▶ **What to work on**:
Begin with the first line of the entries below. Copy each line exactly, stopping after the one that contains "### 项目中用到的链接须知".

▶ **Records for this exercise**:
----------
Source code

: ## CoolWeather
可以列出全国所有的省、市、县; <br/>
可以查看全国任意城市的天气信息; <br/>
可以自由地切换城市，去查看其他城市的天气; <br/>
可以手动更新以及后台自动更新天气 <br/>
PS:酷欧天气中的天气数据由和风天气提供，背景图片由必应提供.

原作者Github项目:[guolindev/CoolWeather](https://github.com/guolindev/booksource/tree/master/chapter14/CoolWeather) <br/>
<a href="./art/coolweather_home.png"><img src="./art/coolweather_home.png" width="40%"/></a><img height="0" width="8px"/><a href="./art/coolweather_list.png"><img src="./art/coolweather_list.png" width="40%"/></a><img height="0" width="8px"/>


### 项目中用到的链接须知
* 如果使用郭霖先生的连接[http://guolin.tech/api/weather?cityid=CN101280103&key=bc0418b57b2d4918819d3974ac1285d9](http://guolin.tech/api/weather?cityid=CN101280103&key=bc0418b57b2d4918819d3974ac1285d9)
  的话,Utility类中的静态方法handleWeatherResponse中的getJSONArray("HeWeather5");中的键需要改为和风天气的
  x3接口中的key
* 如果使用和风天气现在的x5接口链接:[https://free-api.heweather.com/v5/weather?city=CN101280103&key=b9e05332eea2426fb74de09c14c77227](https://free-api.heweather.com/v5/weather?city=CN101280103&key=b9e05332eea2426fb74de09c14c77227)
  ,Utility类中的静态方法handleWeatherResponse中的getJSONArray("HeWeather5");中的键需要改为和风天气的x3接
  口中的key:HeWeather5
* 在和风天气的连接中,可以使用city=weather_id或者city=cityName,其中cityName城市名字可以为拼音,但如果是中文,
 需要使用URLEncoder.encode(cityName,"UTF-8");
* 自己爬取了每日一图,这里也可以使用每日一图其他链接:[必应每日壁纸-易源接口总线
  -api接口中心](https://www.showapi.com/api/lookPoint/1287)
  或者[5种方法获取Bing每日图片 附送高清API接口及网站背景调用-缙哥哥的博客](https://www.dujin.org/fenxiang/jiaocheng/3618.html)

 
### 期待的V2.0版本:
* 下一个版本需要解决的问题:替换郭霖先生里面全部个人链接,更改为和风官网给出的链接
----------
▶ **Solution**:
Source code

: ## CoolWeather
可以列出全国所有的省、市、县; <br/>
可以查看全国任意城市的天气信息; <br/>
可以自由地切换城市，去查看其他城市的天气; <br/>
可以手动更新以及后台自动更新天气 <br/>
PS:酷欧天气中的天气数据由和风天气提供，背景图片由必应提供.

原作者Github项目:[guolindev/CoolWeather](https://github.com/guolindev/booksource/tree/master/chapter14/CoolWeather) <br/>
<a href="./art/coolweather_home.png"><img src="./art/coolweather_home.png" width="40%"/></a><img height="0" width="8px"/><a href="./art/coolweather_list.png"><img src="./art/coolweather_list.png" width="40%"/></a><img height="0" width="8px"/>


### 项目中用到的链接须知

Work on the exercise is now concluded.